Work instruction: Exact copies of all the entries are required.

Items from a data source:
....................

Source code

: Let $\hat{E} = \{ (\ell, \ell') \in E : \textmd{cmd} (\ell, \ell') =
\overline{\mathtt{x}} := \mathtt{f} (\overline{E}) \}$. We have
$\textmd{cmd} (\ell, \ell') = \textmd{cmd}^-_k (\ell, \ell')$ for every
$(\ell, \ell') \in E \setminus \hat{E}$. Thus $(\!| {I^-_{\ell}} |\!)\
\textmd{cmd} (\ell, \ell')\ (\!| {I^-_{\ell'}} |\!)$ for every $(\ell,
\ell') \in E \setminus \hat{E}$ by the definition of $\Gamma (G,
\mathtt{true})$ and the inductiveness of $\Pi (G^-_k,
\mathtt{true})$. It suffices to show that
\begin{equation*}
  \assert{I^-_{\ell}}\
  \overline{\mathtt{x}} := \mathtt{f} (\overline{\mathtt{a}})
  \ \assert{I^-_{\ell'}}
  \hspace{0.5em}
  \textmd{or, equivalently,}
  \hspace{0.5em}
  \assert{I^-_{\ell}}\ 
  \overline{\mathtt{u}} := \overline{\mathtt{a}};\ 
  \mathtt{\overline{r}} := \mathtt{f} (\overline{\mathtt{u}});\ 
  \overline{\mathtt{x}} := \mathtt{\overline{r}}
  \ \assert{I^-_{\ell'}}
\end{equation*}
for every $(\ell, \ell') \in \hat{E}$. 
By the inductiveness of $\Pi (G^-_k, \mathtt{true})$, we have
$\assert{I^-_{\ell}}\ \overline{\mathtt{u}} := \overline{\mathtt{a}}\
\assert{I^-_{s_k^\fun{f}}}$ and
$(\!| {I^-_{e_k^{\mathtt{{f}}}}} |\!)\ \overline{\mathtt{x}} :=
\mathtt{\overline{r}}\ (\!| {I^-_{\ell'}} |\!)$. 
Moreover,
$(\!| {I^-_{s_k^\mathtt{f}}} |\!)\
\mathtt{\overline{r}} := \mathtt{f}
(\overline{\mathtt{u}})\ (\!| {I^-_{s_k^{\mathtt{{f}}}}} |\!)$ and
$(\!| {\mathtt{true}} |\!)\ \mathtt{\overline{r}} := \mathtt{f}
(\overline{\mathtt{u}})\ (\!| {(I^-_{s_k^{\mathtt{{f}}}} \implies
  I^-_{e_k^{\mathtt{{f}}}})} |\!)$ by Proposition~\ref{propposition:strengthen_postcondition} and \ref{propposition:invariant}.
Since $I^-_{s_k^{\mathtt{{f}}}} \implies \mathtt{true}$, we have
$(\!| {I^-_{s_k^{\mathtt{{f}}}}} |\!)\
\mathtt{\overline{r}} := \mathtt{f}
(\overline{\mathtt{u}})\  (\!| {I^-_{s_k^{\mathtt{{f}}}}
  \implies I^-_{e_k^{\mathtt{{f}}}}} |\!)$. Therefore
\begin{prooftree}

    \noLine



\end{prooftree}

....................

Written solution:
Source code

: Let $\hat{E} = \{ (\ell, \ell') \in E : \textmd{cmd} (\ell, \ell') =
\overline{\mathtt{x}} := \mathtt{f} (\overline{E}) \}$. We have
$\textmd{cmd} (\ell, \ell') = \textmd{cmd}^-_k (\ell, \ell')$ for every
$(\ell, \ell') \in E \setminus \hat{E}$. Thus $(\!| {I^-_{\ell}} |\!)\
\textmd{cmd} (\ell, \ell')\ (\!| {I^-_{\ell'}} |\!)$ for every $(\ell,
\ell') \in E \setminus \hat{E}$ by the definition of $\Gamma (G,
\mathtt{true})$ and the inductiveness of $\Pi (G^-_k,
\mathtt{true})$. It suffices to show that
\begin{equation*}
  \assert{I^-_{\ell}}\
  \overline{\mathtt{x}} := \mathtt{f} (\overline{\mathtt{a}})
  \ \assert{I^-_{\ell'}}
  \hspace{0.5em}
  \textmd{or, equivalently,}
  \hspace{0.5em}
  \assert{I^-_{\ell}}\ 
  \overline{\mathtt{u}} := \overline{\mathtt{a}};\ 
  \mathtt{\overline{r}} := \mathtt{f} (\overline{\mathtt{u}});\ 
  \overline{\mathtt{x}} := \mathtt{\overline{r}}
  \ \assert{I^-_{\ell'}}
\end{equation*}
for every $(\ell, \ell') \in \hat{E}$. 
By the inductiveness of $\Pi (G^-_k, \mathtt{true})$, we have
$\assert{I^-_{\ell}}\ \overline{\mathtt{u}} := \overline{\mathtt{a}}\
\assert{I^-_{s_k^\fun{f}}}$ and
$(\!| {I^-_{e_k^{\mathtt{{f}}}}} |\!)\ \overline{\mathtt{x}} :=
\mathtt{\overline{r}}\ (\!| {I^-_{\ell'}} |\!)$. 
Moreover,
$(\!| {I^-_{s_k^\mathtt{f}}} |\!)\
\mathtt{\overline{r}} := \mathtt{f}
(\overline{\mathtt{u}})\ (\!| {I^-_{s_k^{\mathtt{{f}}}}} |\!)$ and
$(\!| {\mathtt{true}} |\!)\ \mathtt{\overline{r}} := \mathtt{f}
(\overline{\mathtt{u}})\ (\!| {(I^-_{s_k^{\mathtt{{f}}}} \implies
  I^-_{e_k^{\mathtt{{f}}}})} |\!)$ by Proposition~\ref{propposition:strengthen_postcondition} and \ref{propposition:invariant}.
Since $I^-_{s_k^{\mathtt{{f}}}} \implies \mathtt{true}$, we have
$(\!| {I^-_{s_k^{\mathtt{{f}}}}} |\!)\
\mathtt{\overline{r}} := \mathtt{f}
(\overline{\mathtt{u}})\  (\!| {I^-_{s_k^{\mathtt{{f}}}}
  \implies I^-_{e_k^{\mathtt{{f}}}}} |\!)$. Therefore
\begin{prooftree}

    \noLine



\end{prooftree}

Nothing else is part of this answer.